Part of the answer is that NATO expansion wasn’t really the problem, in the sense that Russia didn’t need that pretext to seek renewed hegemony in its near-abroad. The Soviet Union, and the Russian empire before it, had traditionally sought to control countries along their frontiers and used brutal means to do it. To say that NATO expansion caused Russian belligerence is thus to make an extremely dubious assertion: that absent NATO expansion, Moscow would have been a satisfied, status quo power.
And this is exactly why a bigger NATO has posed a real problem for Putin. After all, safety from external attack isn’t the only thing that states and rulers want. They want glory, greatness and the privileges of empire. For 20 years, Putin has been publicly lusting after the sphere of influence that the Soviet Union once enjoyed. NATO expansion stood athwart that ambition, by giving Moscow’s former vassals the ability to resist its pressure.
NATO also threatened a certain type of Russian government — an autocracy that was never secure in its own rule. A democratic Russia wouldn’t so much have minded being neighbors with Western-leaning democracies, because political liberty in those countries wouldn’t have threatened to set a subversive example for anti-Putin Russians.
Yet, as Russia became more autocratic in the early 2000s, and as Putin’s popularity declined with the Russian economy after 2008, the imperative of preventing ideological spillover from a US-backed democratic community loomed large.
So Putin began pushing back against NATO’s eastward march. In 2008, he invaded Georgia, a country that was moving — too slowly for its own safety — toward the West. Since 2014, he has been waging war against Ukraine, in hopes of rebuilding the Russian empire and halting Kiev’s westward drift. America’s vision of Europe has now run into Putin’s program of violent coercion.
To be sure, US officials made mistakes along the way. Because Russia was prostrate, militarily and economically, during the 1990s, Washington acquired a bad habit of issuing security guarantees without really considering how it would fulfill them in a crisis. The Pentagon has thus been scrambling, since 2014, to devise a credible defense of NATO’s eastern flank.
As Russia regained its strength, US officials also failed to grasp the danger of provoking Putin without adequately deterring him. When, in 2008, NATO declined to endorse membership for Georgia and Ukraine but issued a vague statement saying that they would someday join the alliance, it created the worst of all worlds — giving Putin both the pretext and the time to pre-empt future expansion by tearing those two countries apart.

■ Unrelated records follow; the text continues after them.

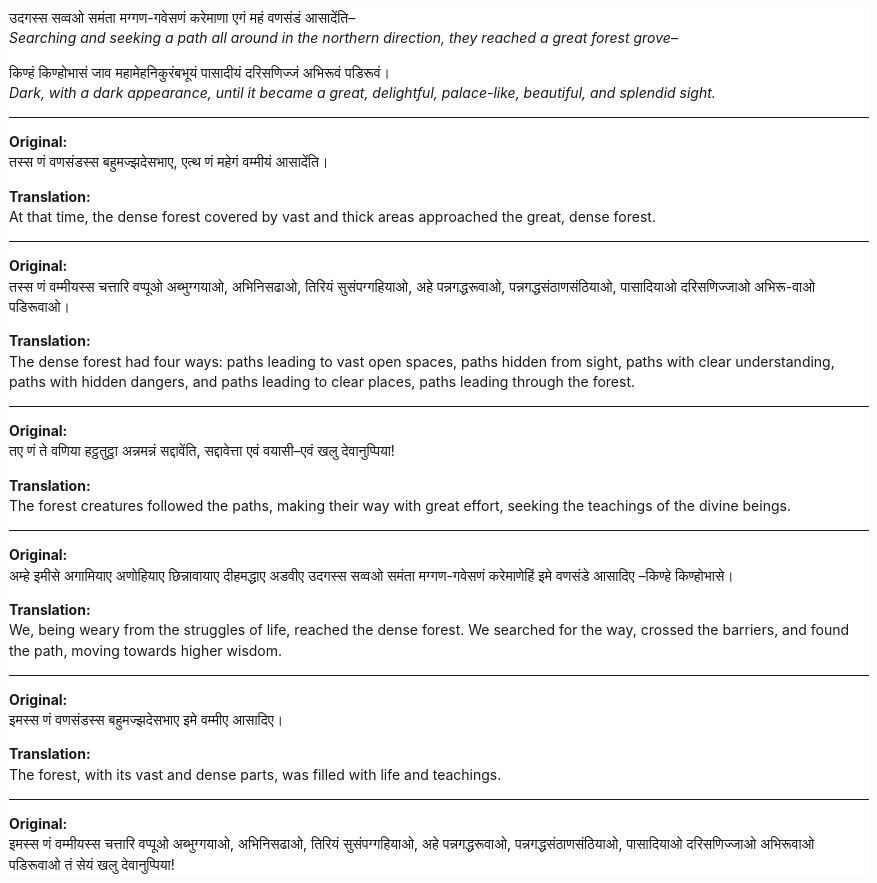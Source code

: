 उदगस्स सव्वओ समंता मग्गण-गवेसणं करेमाणा एगं महं वणसंडं आसादेंति–  
*Searching and seeking a path all around in the northern direction, they reached a great forest grove–*

किण्हं किण्होभासं जाव महामेहनिकुरंबभूयं पासादीयं दरिसणिज्जं अभिरूवं पडिरूवं।  
*Dark, with a dark appearance, until it became a great, delightful, palace-like, beautiful, and splendid sight.*

---


**Original:**  
तस्स णं वणसंडस्स बहुमज्झदेसभाए, एत्थ णं महेगं वम्मीयं आसादेंति।

**Translation:**  
At that time, the dense forest covered by vast and thick areas approached the great, dense forest.

---

**Original:**  
तस्स णं वम्मीयस्स चत्तारि वप्पूओ अब्भुग्गयाओ, अभिनिसढाओ, तिरियं सुसंपग्गहियाओ, अहे पन्नगद्धरूवाओ, पन्नगद्धसंठाणसंठियाओ, पासादियाओ दरिसणिज्जाओ अभिरू-वाओ पडिरूवाओ।

**Translation:**  
The dense forest had four ways: paths leading to vast open spaces, paths hidden from sight, paths with clear understanding, paths with hidden dangers, and paths leading to clear places, paths leading through the forest.

---

**Original:**  
तए णं ते वणिया हट्ठतुट्ठा अन्नमन्नं सद्दावेंति, सद्दावेत्ता एवं वयासी–एवं खलु देवानुप्पिया!

**Translation:**  
The forest creatures followed the paths, making their way with great effort, seeking the teachings of the divine beings.

---

**Original:**  
अम्हे इमीसे अगामियाए अणोहियाए छिन्नावायाए दीहमद्धाए अडवीए उदगस्स सव्वओ समंता मग्गण-गवेसणं करेमाणेहिं इमे वणसंडे आसादिए –किण्हे किण्होभासे।

**Translation:**  
We, being weary from the struggles of life, reached the dense forest. We searched for the way, crossed the barriers, and found the path, moving towards higher wisdom.

---

**Original:**  
इमस्स णं वणसंडस्स बहुमज्झदेसभाए इमे वम्मीए आसादिए।

**Translation:**  
The forest, with its vast and dense parts, was filled with life and teachings.

---

**Original:**  
इमस्स णं वम्मीयस्स चत्तारि वप्पूओ अब्भुग्गयाओ, अभिनिसढाओ, तिरियं सुसंपग्गहियाओ, अहे पन्नगद्धरूवाओ, पन्नगद्धसंठाणसंठियाओ, पासादियाओ दरिसणिज्जाओ अभिरूवाओ पडिरूवाओ तं सेयं खलु देवानुप्पिया!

Yet there is a curious morality in accounts that blame the West, which sought to protect vulnerable states in Eastern Europe, for the current carnage, rather than blaming Putin, who has worked to dismember and intimidate those countries. It is sloppy thinking to tally up the costs of NATO expansion without considering the historic achievements of a policy that served American, European and even certain Russian interests remarkably well.
And if nothing else, NATO expansion pushed the dividing line between Moscow and the democratic world to the east after one Cold War — a factor of great significance now that a second cold war is underway.
The legacy of NATO expansion isn’t simply a matter of historical interest. Americans’ understanding of the past has always influenced their view of what policies to pursue in the future. During the 1920s and 1930s, the widespread, if inaccurate, belief that America had entered World War I to serve the interests of banks and arms manufacturers had a paralyzing effect on US policy amid the totalitarian aggression that set off World War II.
Today, the US faces a long, nasty struggle to contain Putin’s imperial project and protect an endangered world order. Introspection is an admirable quality, but the last thing America needs is another bout of self-flagellation rooted in another misapprehension of the past.